There are still a few options we don't support for good reason (mandatory
file locking is dumb, flock support is broken in the protocol until 7.17,
etc), but there's nothing else to do at this protocol level.
Sponsored by: The FreeBSD Foundation
If a FUSE file system sets the FUSE_POSIX_LOCKS flag then it can support
fcntl(2)-style locks directly. However, the protocol does not adequately
support flock(2)-style locks until revision 7.17. They must be implemented
locally in-kernel instead. This unfortunately breaks the interoperability
of fcntl(2) and flock(2) locks for file systems that support the former.
C'est la vie.
Prior to this commit flock(2) would get sent to the server as a
fcntl(2)-style lock with the lock owner field set to stack garbage.

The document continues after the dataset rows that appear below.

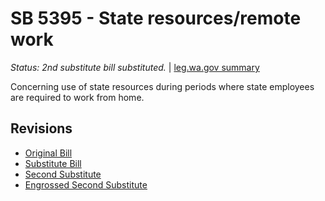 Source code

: # SB 5395 - State resources/remote work
*Status: 2nd substitute bill substituted.* | [leg.wa.gov summary](https://app.leg.wa.gov/billsummary?BillNumber=5395&Year=2021)

Concerning use of state resources during periods where state employees are required to work from home.

## Revisions
* [Original Bill](1/)
* [Substitute Bill](S/)
* [Second Substitute](S2/)
* [Engrossed Second Substitute](S2.E/) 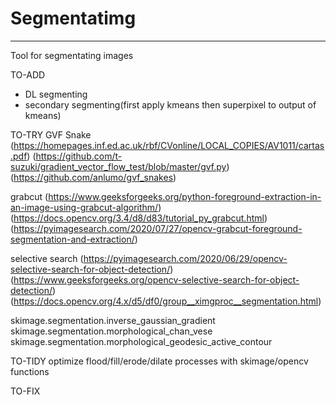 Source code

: # Segmentatimg
---
Tool for segmentating images

TO-ADD
- DL segmenting
- secondary segmenting(first apply kmeans then superpixel to output of kmeans)

TO-TRY
GVF Snake
(https://homepages.inf.ed.ac.uk/rbf/CVonline/LOCAL_COPIES/AV1011/cartas.pdf)
(https://github.com/t-suzuki/gradient_vector_flow_test/blob/master/gvf.py)
(https://github.com/anlumo/gvf_snakes)

grabcut
(https://www.geeksforgeeks.org/python-foreground-extraction-in-an-image-using-grabcut-algorithm/)
(https://docs.opencv.org/3.4/d8/d83/tutorial_py_grabcut.html)
(https://pyimagesearch.com/2020/07/27/opencv-grabcut-foreground-segmentation-and-extraction/)

selective search
(https://pyimagesearch.com/2020/06/29/opencv-selective-search-for-object-detection/)
(https://www.geeksforgeeks.org/opencv-selective-search-for-object-detection/)
(https://docs.opencv.org/4.x/d5/df0/group__ximgproc__segmentation.html)

skimage.segmentation.inverse_gaussian_gradient
skimage.segmentation.morphological_chan_vese
skimage.segmentation.morphological_geodesic_active_contour

TO-TIDY
optimize flood/fill/erode/dilate processes with skimage/opencv functions

TO-FIX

Sponsored by: The FreeBSD Foundation
This bit tells the server that we're not sure which uid, gid, and/or pid
originated the write. I don't know of a single file system that cares, but
it's part of the protocol.
Sponsored by: The FreeBSD Foundation
* Prefer std::unique_ptr to raw pointers
* Prefer pass-by-reference to pass-by-pointer
* Prefer static_cast to C-style cast, unless it's too much typing
Reported by: ngie
Sponsored by: The FreeBSD Foundation
* Fix printf format strings on 32-bit OSes
* Fix -Wclass-memaccess violation on GCC-8 caused by using memset on an object
of non-trivial type.
* Fix memory leak in MockFS::init
* Fix -Wcast-align error on i386 in expect_readdir
* Fix some heterogenous comparison errors on 32-bit OSes.

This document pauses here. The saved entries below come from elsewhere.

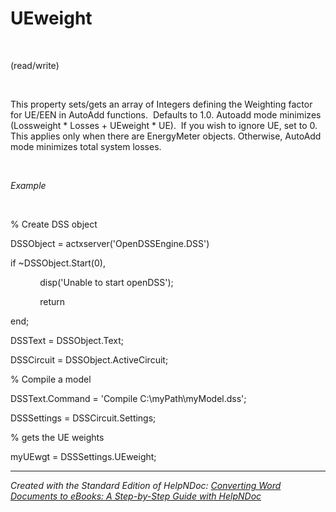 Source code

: # UEweight

&nbsp;

(read/write)

&nbsp;

This property sets/gets an array of Integers defining the Weighting factor for UE/EEN in AutoAdd functions.&nbsp; Defaults to 1.0. Autoadd mode minimizes (Lossweight \* Losses + UEweight \* UE).&nbsp; If you wish to ignore UE, set to 0. This applies only when there are EnergyMeter objects. Otherwise, AutoAdd mode minimizes total system losses.

&nbsp;

*Example*

&nbsp;

% Create DSS object

DSSObject = actxserver('OpenDSSEngine.DSS')

if ~DSSObject.Start(0),

&nbsp; &nbsp; &nbsp; &nbsp; &nbsp; &nbsp; disp('Unable to start openDSS');

&nbsp; &nbsp; &nbsp; &nbsp; &nbsp; &nbsp; return

end;

DSSText = DSSObject.Text;

DSSCircuit = DSSObject.ActiveCircuit;

% Compile a model &nbsp; &nbsp;

DSSText.Command = 'Compile C:\\myPath\\myModel.dss';

DSSSettings = DSSCircuit.Settings;

% gets the UE weights

myUEwgt = DSSSettings.UEweight;

***
_Created with the Standard Edition of HelpNDoc: [Converting Word Documents to eBooks: A Step-by-Step Guide with HelpNDoc](<https://www.helpndoc.com/step-by-step-guides/how-to-convert-a-word-docx-file-to-an-epub-or-kindle-ebook/>)_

Sponsored by: The FreeBSD Foundation
* Only build the tests on platforms with C++14 support
* Fix an undefined symbol error on lint builds
* Remove an unused function: fiov_clear
Sponsored by: The FreeBSD Foundation
If a daemon sets the FUSE_ASYNC_READ flag during initialization, then the
client is allowed to issue multiple concurrent reads for the same file
handle. Otherwise concurrent reads are not allowed. This commit implements
it. Previously we unconditionally disallowed concurrent reads.
Sponsored by: The FreeBSD Foundation
This commit adds the VOPs needed by userspace NFS servers (tested with
net/unfs3). More work is needed to make the in-kernel nfsd work, because of
its stateless nature. It doesn't open files prior to doing I/O. Also, the
NFS-related VOPs currently ignore the entry cache.